In 30 years of directing I’ve never attempted any Noël Coward. I’m not exactly sure why. I love a good comedy and Coward is one of the most successful and celebrated comic writers there is, so the omission is much more by accident than design. And yet, it’s fair to say that the world of Coward — and his contemporaries — has always been something of a foreign land to me. I’ve very much enjoyed seeing them in performance from an audience’s perspective but never really known what I could bring to the table as a director. I honestly think it’s imperative that directors find ways to connect to the material they’re charged with delivering; some personal attachments, essential handholds, ways to fill a production with purpose. And so I was excited, and relieved, to discover (actually very quickly) three key pathways to lead me towards this version of Present Laughter.

The first was a proposal to experiment with changing the gender of some of the characters. This was a spontaneous idea that Andrew Scott and I, in our early discussions about the play, happened upon literally simultaneously. It seemed like something Coward might possibly have approved of and in truth doesn’t actually change the sexuality of the central character who is already (albeit more discreetly) given both male and female sexual partners in the original script.

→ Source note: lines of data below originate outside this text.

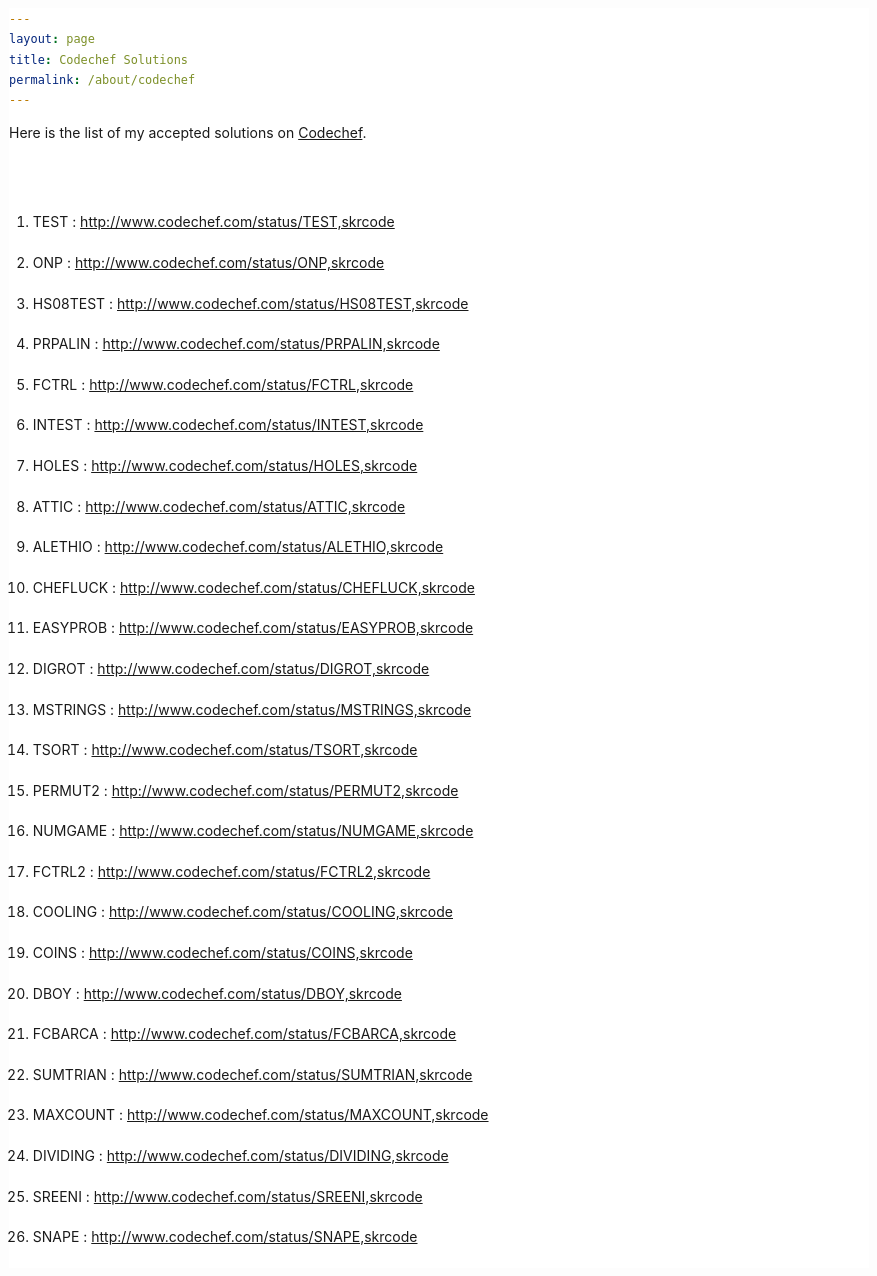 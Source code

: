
 ```yaml
---
layout: page
title: Codechef Solutions
permalink: /about/codechef
---
```


Here is the list of my accepted solutions on <a href="http://www.codechef.com">Codechef</a>.



<br><br>
1. TEST : <a href = "http://www.codechef.com/status/TEST,skrcode">http://www.codechef.com/status/TEST,skrcode</a><br><br>
2. ONP : <a href = "http://www.codechef.com/status/ONP,skrcode">http://www.codechef.com/status/ONP,skrcode</a><br><br>
3. HS08TEST : <a href = "http://www.codechef.com/status/HS08TEST,skrcode">http://www.codechef.com/status/HS08TEST,skrcode</a><br><br>
4. PRPALIN : <a href = "http://www.codechef.com/status/PRPALIN,skrcode">http://www.codechef.com/status/PRPALIN,skrcode</a><br><br>
5. FCTRL : <a href = "http://www.codechef.com/status/FCTRL,skrcode">http://www.codechef.com/status/FCTRL,skrcode</a><br><br>
6. INTEST : <a href = "http://www.codechef.com/status/INTEST,skrcode">http://www.codechef.com/status/INTEST,skrcode</a><br><br>
7. HOLES : <a href = "http://www.codechef.com/status/HOLES,skrcode">http://www.codechef.com/status/HOLES,skrcode</a><br><br>
8. ATTIC : <a href = "http://www.codechef.com/status/ATTIC,skrcode">http://www.codechef.com/status/ATTIC,skrcode</a><br><br>
9. ALETHIO : <a href = "http://www.codechef.com/status/ALETHIO,skrcode">http://www.codechef.com/status/ALETHIO,skrcode</a><br><br>
10. CHEFLUCK : <a href = "http://www.codechef.com/status/CHEFLUCK,skrcode">http://www.codechef.com/status/CHEFLUCK,skrcode</a><br><br>
11. EASYPROB : <a href = "http://www.codechef.com/status/EASYPROB,skrcode">http://www.codechef.com/status/EASYPROB,skrcode</a><br><br>
12. DIGROT : <a href = "http://www.codechef.com/status/DIGROT,skrcode">http://www.codechef.com/status/DIGROT,skrcode</a><br><br>
13. MSTRINGS : <a href = "http://www.codechef.com/status/MSTRINGS,skrcode">http://www.codechef.com/status/MSTRINGS,skrcode</a><br><br>
14. TSORT : <a href = "http://www.codechef.com/status/TSORT,skrcode">http://www.codechef.com/status/TSORT,skrcode</a><br><br>
15. PERMUT2 : <a href = "http://www.codechef.com/status/PERMUT2,skrcode">http://www.codechef.com/status/PERMUT2,skrcode</a><br><br>
16. NUMGAME : <a href = "http://www.codechef.com/status/NUMGAME,skrcode">http://www.codechef.com/status/NUMGAME,skrcode</a><br><br>
17. FCTRL2 : <a href = "http://www.codechef.com/status/FCTRL2,skrcode">http://www.codechef.com/status/FCTRL2,skrcode</a><br><br>
18. COOLING : <a href = "http://www.codechef.com/status/COOLING,skrcode">http://www.codechef.com/status/COOLING,skrcode</a><br><br>
19. COINS : <a href = "http://www.codechef.com/status/COINS,skrcode">http://www.codechef.com/status/COINS,skrcode</a><br><br>
20. DBOY : <a href = "http://www.codechef.com/status/DBOY,skrcode">http://www.codechef.com/status/DBOY,skrcode</a><br><br>
21. FCBARCA : <a href = "http://www.codechef.com/status/FCBARCA,skrcode">http://www.codechef.com/status/FCBARCA,skrcode</a><br><br>
22. SUMTRIAN : <a href = "http://www.codechef.com/status/SUMTRIAN,skrcode">http://www.codechef.com/status/SUMTRIAN,skrcode</a><br><br>
23. MAXCOUNT : <a href = "http://www.codechef.com/status/MAXCOUNT,skrcode">http://www.codechef.com/status/MAXCOUNT,skrcode</a><br><br>
24. DIVIDING : <a href = "http://www.codechef.com/status/DIVIDING,skrcode">http://www.codechef.com/status/DIVIDING,skrcode</a><br><br>
25. SREENI : <a href = "http://www.codechef.com/status/SREENI,skrcode">http://www.codechef.com/status/SREENI,skrcode</a><br><br>
26. SNAPE : <a href = "http://www.codechef.com/status/SNAPE,skrcode">http://www.codechef.com/status/SNAPE,skrcode</a><br><br>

The second appeared when I read Coward described as ‘the original pop star’. This seemed particularly relevant to his depiction of Garry Essendine, the famous matinee idol who is the central character of this play. We are all used to observing in the news the chaotic (sometimes tragic) lives of major pop stars as they navigate (or fail to navigate) between the extraordinary highs and lows of their celebrity lives. But do we pause to properly consider that this lifestyle is itself a form of trauma…partly self-inflicted and partly inflicted by the intense adulation of fans? I love the brilliantly true Coward quote ‘Extraordinary how potent cheap music is’ and it’s equally extraordinary how potent the subject of fame and celebrity is when you look carefully at it. It tells you a lot of complicated things about human beings. We often refer, maybe legitimately but also judgementally, to the ego and narcissism of the star, but what about the strange intense neediness of the fans? What is that form of love and desire all about? There’s no doubt that Coward was very interested in all this as he tried to deal with his own celebrity and the unavoidable identity crisis which accompanies fame. Not only are most of the characters in this play driven by an intense need for Garry to do or be something or other, but Garry Essendine’s own surname is of course an anagram of ‘neediness’.

Present Laughter is a sparkling play but Coward allows it some surprising dips into melancholic loneliness, which makes its original title very apposite... Sweet Sorrow indeed.
Matthew Warchus

The third pathway opened up when I learned that the original title of Present Laughter had been Sweet Sorrow (a quote about separation from Romeo and Juliet). This original title explicitly indicates ambivalence, contradiction and depth of feeling. It started to vaguely remind me of Peter Pan…a play I love…with Garry Essendine clearly manifesting aspects of the vehement, charismatic, self-dramatising ‘boy’ whose greatest purpose in life is to stay airborne and never land. The play Peter Pan has amazing tonal ambiguity because it dramatises, lightly and fantastically, a battle with mortality — the shadow from which we can never detach. Present Laughter is a sparkling play but Coward allows it some surprising dips into melancholic loneliness, which makes its original title very apposite… Sweet Sorrow indeed. So, you can imagine my delight when I later discovered that Coward, aged 14, had in fact acted in the original production of Peter Pan — at The Duke Of York’s Theatre — playing Slightly, one of the lost boys. A fact which allowed the great critic, Kenneth Tynan, many years later, to note that ‘Noël had been Slightly in Peter Pan as a child and wholly in Peter Pan ever since’.

But even as I write this I must admit to a certain apprehension when it comes to disclosing to you my main pathways through this play —I’m a great believer in ‘show don’t tell’ — with Coward’s own wise words ringing in my ears: ‘If by any chance a playwright writes to express a political opinion or a philosophy, he must be a good enough craftsman to do it with so much spice of entertainment in it that the public get the message without being aware of it’.

If you’ve been to other productions at The Old Vic in the last four years you may have noticed what a passionate believer I am in the political, philosophical and emotional potency of theatre…but entertaining the audience is always the primary first step. That’s the mind/heart-unlocking bit. Without entertainment it’s just medicine.